The Red Tent - Anita Diamant I loved it! I don't buy bestsellers, ever, but this one I bought, and I'm glad. I don't want to tell the story, you can find it on the book covers, but it wasn't about the story what did it for me. It's about what it makes you think about: your mother; yourself (me being a woman); the religions taking the Old Testament as a Holy Book; the Book of Genesis, which I can finally begin to understand, because now I have a context that my religion classes never gave me; the divide between women and men, biological and socially imposed.

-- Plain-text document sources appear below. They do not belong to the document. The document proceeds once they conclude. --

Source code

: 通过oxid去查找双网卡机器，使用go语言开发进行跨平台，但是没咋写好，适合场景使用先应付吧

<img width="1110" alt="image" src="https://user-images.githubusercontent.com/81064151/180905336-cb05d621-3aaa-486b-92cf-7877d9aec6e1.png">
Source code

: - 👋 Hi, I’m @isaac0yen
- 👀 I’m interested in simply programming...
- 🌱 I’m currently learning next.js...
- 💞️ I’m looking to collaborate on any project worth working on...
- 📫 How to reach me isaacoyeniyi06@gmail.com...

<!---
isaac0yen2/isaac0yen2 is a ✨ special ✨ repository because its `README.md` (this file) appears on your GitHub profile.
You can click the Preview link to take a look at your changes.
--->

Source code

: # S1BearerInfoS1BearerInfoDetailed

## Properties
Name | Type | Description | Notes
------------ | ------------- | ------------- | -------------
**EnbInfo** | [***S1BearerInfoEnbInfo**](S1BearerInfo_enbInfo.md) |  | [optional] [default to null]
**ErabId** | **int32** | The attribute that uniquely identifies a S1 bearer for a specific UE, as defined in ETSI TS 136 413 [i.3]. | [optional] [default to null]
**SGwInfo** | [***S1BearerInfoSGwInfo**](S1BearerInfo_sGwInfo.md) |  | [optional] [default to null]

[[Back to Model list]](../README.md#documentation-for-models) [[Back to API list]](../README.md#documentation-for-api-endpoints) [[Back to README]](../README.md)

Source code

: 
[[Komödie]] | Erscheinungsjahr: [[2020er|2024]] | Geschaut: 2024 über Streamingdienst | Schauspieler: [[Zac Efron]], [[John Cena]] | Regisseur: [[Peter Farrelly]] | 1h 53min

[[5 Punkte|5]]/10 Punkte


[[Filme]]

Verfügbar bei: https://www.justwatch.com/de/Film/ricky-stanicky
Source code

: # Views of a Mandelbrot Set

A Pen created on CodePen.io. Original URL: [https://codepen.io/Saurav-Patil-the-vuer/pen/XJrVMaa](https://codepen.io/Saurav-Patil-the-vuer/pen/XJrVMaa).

Just one remark: although the red tent works great for the story, menstrual bleeding only during new moon doesn't seem to pass the reality check. Most evidence is anecdotal. Google found a lot of funny new age sites, but the most convincing piece of evidence started with "Haven't you noticed...?". About the Red tents, Moon huts, and other interesting rituals - I'm still not sure whether isolating women during their bleeding helps them or just stigmatizes them - I think that it can also be (/was/is) understood as a way of removing women out of the way while they are "unclean". I know, it's an experience that only women share, blabla, but we live with men, so they better learn to live with us, even when we are menstruating and needing time for ourselves. We do make up for half of the population. Not that I wouldn't like sharing experiences with other women, and this way seems particularly appealing, but why should that be only during "the monthly wash"? Men need to get over their blood complexes, and period isn't something that should be mystified - we've had plenty of that. Just in case any one of you women reading this wants to try it (I just had to paste this here):
Here are 13 ways that you can sync your bleeding with the moon:
1) State the intention out loud or on paper that you want to bleed during the new moon and ovulate at the full moon.

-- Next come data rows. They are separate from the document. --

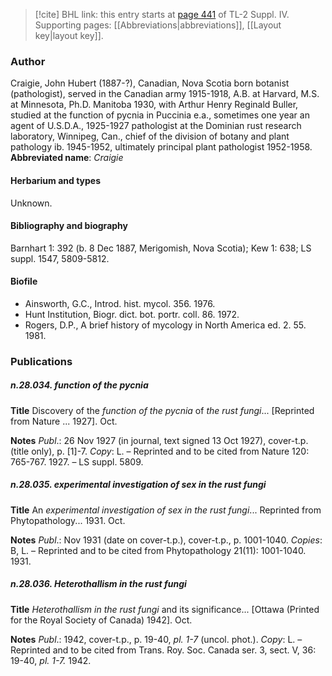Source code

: > [!cite] BHL link: this entry starts at [page 441](https://www.biodiversitylibrary.org/page/33266118) of TL-2 Suppl. IV.
> Supporting pages: [[Abbreviations|abbreviations]], [[Layout key|layout key]].

### Author

Craigie, John Hubert (1887-?), Canadian, Nova Scotia born botanist (pathologist), served in the Canadian army 1915-1918, A.B. at Harvard, M.S. at Minnesota, Ph.D. Manitoba 1930, with Arthur Henry Reginald Buller, studied at the function of pycnia in Puccinia e.a., sometimes one year an agent of U.S.D.A., 1925-1927 pathologist at the Dominian rust research laboratory, Winnipeg, Can., chief of the division of botany and plant pathology ib. 1945-1952, ultimately principal plant pathologist 1952-1958. 
**Abbreviated name**: *Craigie*

#### Herbarium and types

Unknown.

#### Bibliography and biography

Barnhart 1: 392 (b. 8 Dec 1887, Merigomish, Nova Scotia); Kew 1: 638; LS suppl. 1547, 5809-5812.

#### Biofile

- Ainsworth, G.C., Introd. hist. mycol. 356. 1976.
- Hunt Institution, Biogr. dict. bot. portr. coll. 86. 1972.
- Rogers, D.P., A brief history of mycology in North America ed. 2. 55. 1981.

### Publications

##### n.28.034. function of the pycnia

**Title**
Discovery of the *function of the pycnia* of *the rust fungi*... \[Reprinted from Nature ... 1927\]. Oct.

**Notes**
*Publ*.: 26 Nov 1927 (in journal, text signed 13 Oct 1927), cover-t.p. (title only), p. \[1\]-7.
*Copy*: L. – Reprinted and to be cited from Nature 120: 765-767. 1927. – LS suppl. 5809.

##### n.28.035. experimental investigation of sex in the rust fungi

**Title**
An *experimental investigation of sex in the rust fungi*... Reprinted from Phytopathology... 1931. Oct.

**Notes**
*Publ*.: Nov 1931 (date on cover-t.p.), cover-t.p., p. 1001-1040. *Copies*: B, L. – Reprinted and to be cited from Phytopathology 21(11): 1001-1040. 1931.

##### n.28.036. Heterothallism in the rust fungi

**Title**
*Heterothallism in the rust fungi* and its significance... \[Ottawa (Printed for the Royal Society of Canada) 1942\]. Oct.

**Notes**
*Publ*.: 1942, cover-t.p., p. 19-40, *pl. 1-7* (uncol. phot.). *Copy*: L. – Reprinted and to be cited from Trans. Roy. Soc. Canada ser. 3, sect. V, 36: 19-40, *pl. 1-7.* 1942.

2) Begin by listening to your body and asking it what it needs to do that.
3) Go to bed with the sunset (or before 10pm) and arise with the sun.
4) Eat local food in season.
5) Sleep in a complete darkness during the naturally darkest times of the moon’s phases (new moon).
6) Take moonlight walks at night.
7) Take nature into your body by eating food in the whole form that nature provides.
8) Walk barefoot on the earth etc. (Can someone please explain the etc.?!?!)
9) Plan your activities in flow with the moon`s energies.
10) Create a Moon Lodge with your women friends simply by gathering and creating sacred space together on the new moon (in whatever form that feel sacred for you).
11) Share this wisdom with your women friends (women who spend a lot of time together naturally sync their bleeding -which can work for or against our intention to bleed with the new moon).
12) Attend to your menstrual health with the help of a holistic practitioner. If you suffer from yeast infections, infertility, heavy bleeding, cramps, PMS etc. claim the gift inherent in these health challenges, by using them as a catalyst to transform your life- rather than simply treating or suppressing the symptoms.
13) Avoid foods that contain endocrine disruptors or xenoestrogens such as: growth hormones, food packaged in plastic or BPA cans and bottled water etc.
As you sync up with the natural cycles, notice the impact on your health, energy and overall satisfaction with the rhythm of your life- even adopting just one or two practices daily -can go a long way toward restoring harmony in our bodies and our lives.

Well some of this will definitely help you feel better, but sync-ing to the moon cycles seems to be on a psychic basis, not physical.
Chocolat - Joanne Harris One of the rare books I like less than the movie they inspired. Probably because I had see the movie before, and had different expectations. Oh well, can't change that.